I sort of alluded to this in the comments but I think this is a topic that needs a lot of semantic brush-clearing before one can really get the lay of the land. Lacking that, though, my intuitive feeling is that this distinction is really about the sociological/pragmatic dimension, whereby "ethics" is related to this idea of an intangible reward alloted from somewhere external for actions which we like, but which are otherwise poorly remunerated.
Like if you think about art or charity or other good works, there's a sense in which it's "more ethical" if it's harder and less directly remunerated, for a constant quality of output. I'm not sure if this extends to cases where you're just deliberately focusing on things that you're uniquely bad at, but in general, all else equal, "ethicality" goes up with sacrifice and hardship even in the context of personal excellence. It's more controversial, but people often round this off to attributing virtue to hardship and sacrifice in themselves, without regard for outcomes!
It seems to me that relative to the most abstract "good", "ethics" implies a kind of exterior incentive structure, to the point where converting one's moral instincts into an ethical framework requires some explicit mechanism for exteriorizing it, like the categorical imperative or the will of God. And the kind of external incentives that yield ethics have to be in some sense deliberate; weather and topology can't be ethical constraints in and of themselves unless you anthropomorphize them as divine intention. So this is where "the good" comes into it, I think -- if we're talking about deliberately constructed incentives then there has to be some logic guiding their design, and so "the good" enters into it there, but there's a further narrowing constraint at work, which is the degree to which these added moral incentives seem productive of the desired result. And I think this is where max's comment about the deontic element comes into it.

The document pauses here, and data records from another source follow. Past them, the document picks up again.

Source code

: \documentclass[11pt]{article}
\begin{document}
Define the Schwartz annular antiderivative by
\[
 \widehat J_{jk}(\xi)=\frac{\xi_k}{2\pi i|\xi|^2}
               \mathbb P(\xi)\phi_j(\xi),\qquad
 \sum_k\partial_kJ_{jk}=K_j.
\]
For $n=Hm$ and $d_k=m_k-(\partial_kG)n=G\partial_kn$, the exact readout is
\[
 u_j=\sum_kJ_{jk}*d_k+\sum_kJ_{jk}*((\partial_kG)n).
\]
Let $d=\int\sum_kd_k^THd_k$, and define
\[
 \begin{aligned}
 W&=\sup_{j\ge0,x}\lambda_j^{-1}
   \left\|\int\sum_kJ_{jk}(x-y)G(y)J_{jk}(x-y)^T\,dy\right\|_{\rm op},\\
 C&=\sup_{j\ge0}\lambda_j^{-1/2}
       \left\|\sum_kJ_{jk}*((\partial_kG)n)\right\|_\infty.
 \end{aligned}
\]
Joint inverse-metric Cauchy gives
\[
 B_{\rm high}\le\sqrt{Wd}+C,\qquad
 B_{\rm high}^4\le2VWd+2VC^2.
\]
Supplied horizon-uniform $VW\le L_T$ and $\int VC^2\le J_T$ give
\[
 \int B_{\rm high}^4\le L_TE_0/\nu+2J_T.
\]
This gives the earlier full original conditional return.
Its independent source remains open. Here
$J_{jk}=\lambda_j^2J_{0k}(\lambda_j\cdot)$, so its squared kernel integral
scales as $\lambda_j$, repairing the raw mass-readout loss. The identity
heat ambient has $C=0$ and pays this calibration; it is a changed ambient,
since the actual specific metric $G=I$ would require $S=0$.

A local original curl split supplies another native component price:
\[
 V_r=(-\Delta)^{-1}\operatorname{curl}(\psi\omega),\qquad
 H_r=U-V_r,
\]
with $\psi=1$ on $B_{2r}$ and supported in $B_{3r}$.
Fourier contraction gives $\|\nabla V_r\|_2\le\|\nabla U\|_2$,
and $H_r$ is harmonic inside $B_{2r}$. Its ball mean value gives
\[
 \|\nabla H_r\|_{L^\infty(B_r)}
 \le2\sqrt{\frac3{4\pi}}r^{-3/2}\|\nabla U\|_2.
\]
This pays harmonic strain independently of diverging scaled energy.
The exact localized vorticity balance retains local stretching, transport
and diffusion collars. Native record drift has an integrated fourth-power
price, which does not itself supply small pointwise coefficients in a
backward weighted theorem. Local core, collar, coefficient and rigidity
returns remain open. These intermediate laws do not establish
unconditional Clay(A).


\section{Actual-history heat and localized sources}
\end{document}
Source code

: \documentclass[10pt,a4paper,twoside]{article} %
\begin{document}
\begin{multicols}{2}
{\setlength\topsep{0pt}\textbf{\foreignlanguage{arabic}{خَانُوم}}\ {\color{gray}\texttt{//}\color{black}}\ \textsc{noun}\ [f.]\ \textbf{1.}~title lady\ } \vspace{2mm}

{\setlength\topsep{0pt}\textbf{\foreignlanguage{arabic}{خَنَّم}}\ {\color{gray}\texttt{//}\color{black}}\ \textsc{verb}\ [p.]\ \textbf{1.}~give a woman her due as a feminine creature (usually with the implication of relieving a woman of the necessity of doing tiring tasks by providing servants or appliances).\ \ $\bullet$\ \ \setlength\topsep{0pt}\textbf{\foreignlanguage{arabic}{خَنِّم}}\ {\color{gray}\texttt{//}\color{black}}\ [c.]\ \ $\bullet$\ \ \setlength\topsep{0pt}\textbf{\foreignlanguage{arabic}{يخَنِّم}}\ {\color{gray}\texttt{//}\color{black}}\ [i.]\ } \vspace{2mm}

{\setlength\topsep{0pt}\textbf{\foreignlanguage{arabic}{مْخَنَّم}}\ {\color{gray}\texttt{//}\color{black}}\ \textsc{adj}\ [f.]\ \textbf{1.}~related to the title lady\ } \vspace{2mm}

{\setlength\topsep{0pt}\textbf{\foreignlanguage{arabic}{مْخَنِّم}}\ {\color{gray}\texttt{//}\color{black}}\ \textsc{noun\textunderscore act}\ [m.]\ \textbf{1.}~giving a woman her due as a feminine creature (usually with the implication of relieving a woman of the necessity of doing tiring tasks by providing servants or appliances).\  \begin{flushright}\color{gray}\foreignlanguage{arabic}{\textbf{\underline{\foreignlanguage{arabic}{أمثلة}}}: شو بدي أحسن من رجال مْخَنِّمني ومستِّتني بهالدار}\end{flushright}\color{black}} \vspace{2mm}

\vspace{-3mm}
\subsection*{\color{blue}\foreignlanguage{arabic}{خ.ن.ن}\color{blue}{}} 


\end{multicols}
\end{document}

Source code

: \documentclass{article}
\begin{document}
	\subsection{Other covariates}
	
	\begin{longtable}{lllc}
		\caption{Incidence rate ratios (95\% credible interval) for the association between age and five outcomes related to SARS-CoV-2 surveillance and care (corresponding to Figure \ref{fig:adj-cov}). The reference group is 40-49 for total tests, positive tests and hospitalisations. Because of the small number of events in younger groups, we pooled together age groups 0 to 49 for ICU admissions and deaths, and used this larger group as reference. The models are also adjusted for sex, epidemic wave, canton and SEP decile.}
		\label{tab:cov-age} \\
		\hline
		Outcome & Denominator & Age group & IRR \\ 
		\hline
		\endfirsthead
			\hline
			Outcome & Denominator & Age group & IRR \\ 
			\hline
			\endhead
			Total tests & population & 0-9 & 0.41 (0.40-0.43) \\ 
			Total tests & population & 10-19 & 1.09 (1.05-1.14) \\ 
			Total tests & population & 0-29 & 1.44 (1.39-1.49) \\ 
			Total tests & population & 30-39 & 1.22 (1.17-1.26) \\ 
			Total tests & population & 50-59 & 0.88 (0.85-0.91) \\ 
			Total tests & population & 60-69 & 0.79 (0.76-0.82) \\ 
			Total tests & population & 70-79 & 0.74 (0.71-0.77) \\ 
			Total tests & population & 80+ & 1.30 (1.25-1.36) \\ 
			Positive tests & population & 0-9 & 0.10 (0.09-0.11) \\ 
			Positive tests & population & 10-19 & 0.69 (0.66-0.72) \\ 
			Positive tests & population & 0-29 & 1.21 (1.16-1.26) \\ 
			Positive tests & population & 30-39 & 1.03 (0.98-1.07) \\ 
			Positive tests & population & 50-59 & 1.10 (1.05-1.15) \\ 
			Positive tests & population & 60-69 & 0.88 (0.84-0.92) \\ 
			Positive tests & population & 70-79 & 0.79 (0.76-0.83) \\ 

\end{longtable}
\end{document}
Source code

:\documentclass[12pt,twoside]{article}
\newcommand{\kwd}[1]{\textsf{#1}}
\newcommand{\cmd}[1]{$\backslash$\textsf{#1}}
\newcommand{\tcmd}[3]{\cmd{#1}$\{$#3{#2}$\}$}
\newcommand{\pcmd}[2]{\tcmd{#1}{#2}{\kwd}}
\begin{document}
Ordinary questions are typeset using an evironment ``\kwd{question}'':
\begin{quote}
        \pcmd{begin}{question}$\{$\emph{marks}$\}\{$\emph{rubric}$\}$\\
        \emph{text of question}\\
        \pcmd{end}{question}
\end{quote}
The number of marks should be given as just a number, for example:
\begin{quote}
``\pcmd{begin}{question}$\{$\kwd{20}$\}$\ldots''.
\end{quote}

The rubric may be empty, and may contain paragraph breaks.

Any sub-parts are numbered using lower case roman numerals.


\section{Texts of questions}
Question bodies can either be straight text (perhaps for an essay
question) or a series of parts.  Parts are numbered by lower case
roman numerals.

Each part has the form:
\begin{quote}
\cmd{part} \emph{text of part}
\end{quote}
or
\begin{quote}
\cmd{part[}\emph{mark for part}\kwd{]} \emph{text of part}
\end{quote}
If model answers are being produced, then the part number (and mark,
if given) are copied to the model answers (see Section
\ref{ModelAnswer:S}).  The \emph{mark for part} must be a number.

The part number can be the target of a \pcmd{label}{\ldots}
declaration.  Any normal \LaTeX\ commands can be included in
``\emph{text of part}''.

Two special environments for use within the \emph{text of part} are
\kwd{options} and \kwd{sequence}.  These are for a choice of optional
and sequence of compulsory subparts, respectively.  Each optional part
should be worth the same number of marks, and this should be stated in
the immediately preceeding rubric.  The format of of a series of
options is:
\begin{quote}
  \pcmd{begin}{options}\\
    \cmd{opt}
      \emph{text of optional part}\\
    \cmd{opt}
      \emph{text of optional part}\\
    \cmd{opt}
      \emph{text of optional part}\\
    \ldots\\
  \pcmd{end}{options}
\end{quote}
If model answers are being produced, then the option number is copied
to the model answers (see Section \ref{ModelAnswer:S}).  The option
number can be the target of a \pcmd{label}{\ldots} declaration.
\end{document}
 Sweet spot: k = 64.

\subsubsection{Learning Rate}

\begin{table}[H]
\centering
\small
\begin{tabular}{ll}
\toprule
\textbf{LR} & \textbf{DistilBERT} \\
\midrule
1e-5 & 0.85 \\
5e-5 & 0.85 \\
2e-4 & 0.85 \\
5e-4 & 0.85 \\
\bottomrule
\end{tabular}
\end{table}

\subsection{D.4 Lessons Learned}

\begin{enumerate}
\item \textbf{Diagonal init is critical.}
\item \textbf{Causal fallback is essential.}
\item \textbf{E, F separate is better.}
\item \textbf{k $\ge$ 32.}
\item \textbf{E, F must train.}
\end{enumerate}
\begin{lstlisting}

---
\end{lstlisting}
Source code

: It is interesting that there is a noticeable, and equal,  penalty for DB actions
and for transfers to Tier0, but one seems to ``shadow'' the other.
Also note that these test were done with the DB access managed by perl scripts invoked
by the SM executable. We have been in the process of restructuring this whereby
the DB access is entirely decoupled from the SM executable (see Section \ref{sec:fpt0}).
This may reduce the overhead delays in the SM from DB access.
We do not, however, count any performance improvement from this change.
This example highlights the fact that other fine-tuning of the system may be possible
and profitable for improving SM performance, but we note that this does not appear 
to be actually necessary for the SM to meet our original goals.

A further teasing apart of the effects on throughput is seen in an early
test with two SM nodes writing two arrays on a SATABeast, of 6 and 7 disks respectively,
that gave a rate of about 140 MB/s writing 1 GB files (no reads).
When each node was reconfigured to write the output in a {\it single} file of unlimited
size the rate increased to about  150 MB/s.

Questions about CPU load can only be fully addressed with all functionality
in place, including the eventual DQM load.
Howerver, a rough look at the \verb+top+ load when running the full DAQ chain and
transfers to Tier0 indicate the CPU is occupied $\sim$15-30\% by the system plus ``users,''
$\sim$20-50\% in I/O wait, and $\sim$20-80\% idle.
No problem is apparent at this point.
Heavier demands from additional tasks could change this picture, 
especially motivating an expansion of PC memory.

A normative framework of "you should produce great works of art" isn't very useful, because it doesn't help with any of the constraints on the production of great art! Similarly, improving your personal health and strength is more "virtuous" than "ethical" because it is its own reward; an ethics of personal excellence mainly emerges in cases where the benefits are remote and uncertain ("sometimes there is a luxurious amount of time before anything bad happens") or where the costs mostly accrue to the individual and the benefits mostly accrue to society (e.g. diligent work in the underclass). "Ethics" has more of this sense that the acts in question are good but nonetheless also require a kind of extrinsic moral subsidy in order to be worth doing, and the degree of ethicality is a combination of the marginal goodness of the thing we want to incentivize and its perceived responsiveness to this subsidy. This would make it closely related to blame, merit, choice, and law, all of which are pragmatic social technologies at their root.
Of course, there are complicated relationships between all these things. Normally we don't like to attribute an ethical character to things outside someone's control, for instance, but it still happens all the time, either because we misjudge their level of control, or because we're coping with our anxieties about surd evil by attributing it to misdeeds that we trust ourselves not to commit. But these are all just results of adding extraneous sources of error to the original mechanism.
This explanation seems unsatisfying in the sense that it's pragmatically mechanical, but you need some subjectivity to explain how variably ethics are construed. If this seems too subjective, "the good" is still out there in all abstraction deciding what you want, and the specifics about its responsiveness to incentives are simply "the truth". But there is no single answer to the latter question for all times and places, for the same reason there's no single answer to "how cold is it"; the objectivity is in the destination and in the general logic you follow to reach it, not in the path taken.